____ Provided material
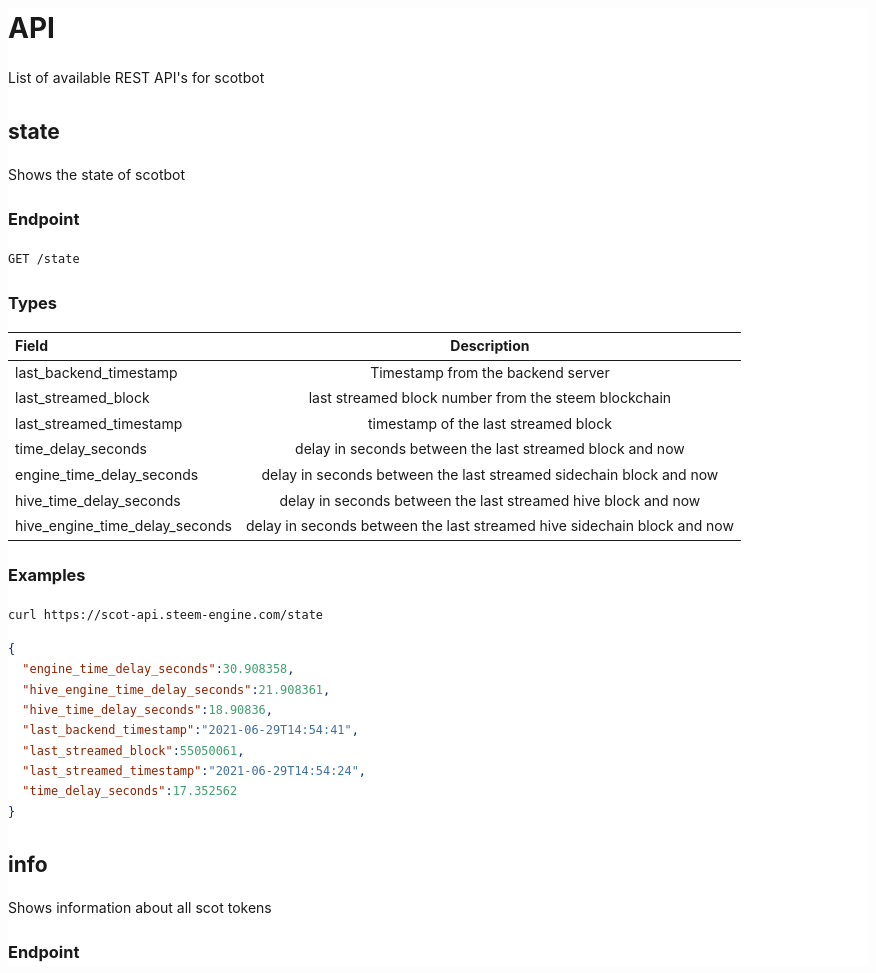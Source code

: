 # API

List of available REST API's for scotbot

## state

Shows the state of scotbot

### Endpoint

`GET /state`

### Types

| Field                   |                         Description                          |
| :---------------------- | :----------------------------------------------------------: |
| last_backend_timestamp  |              Timestamp from the backend server               |
| last_streamed_block     |     last streamed block number from the steem blockchain     |
| last_streamed_timestamp |             timestamp of the last streamed block             |
| time_delay_seconds      | delay in seconds between the last streamed block and now |
| engine_time_delay_seconds      | delay in seconds between the last streamed sidechain block and now |
| hive_time_delay_seconds      | delay in seconds between the last streamed hive block and now |
| hive_engine_time_delay_seconds      | delay in seconds between the last streamed hive sidechain block and now |

### Examples

```sh
curl https://scot-api.steem-engine.com/state
```

```json
{
  "engine_time_delay_seconds":30.908358,
  "hive_engine_time_delay_seconds":21.908361,
  "hive_time_delay_seconds":18.90836,
  "last_backend_timestamp":"2021-06-29T14:54:41",
  "last_streamed_block":55050061,
  "last_streamed_timestamp":"2021-06-29T14:54:24",
  "time_delay_seconds":17.352562
}
```

## info

Shows information about all scot tokens

### Endpoint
________
Task statement: Nothing but a number should be returned: how many lines of the listing include "steem".

Written reply: 2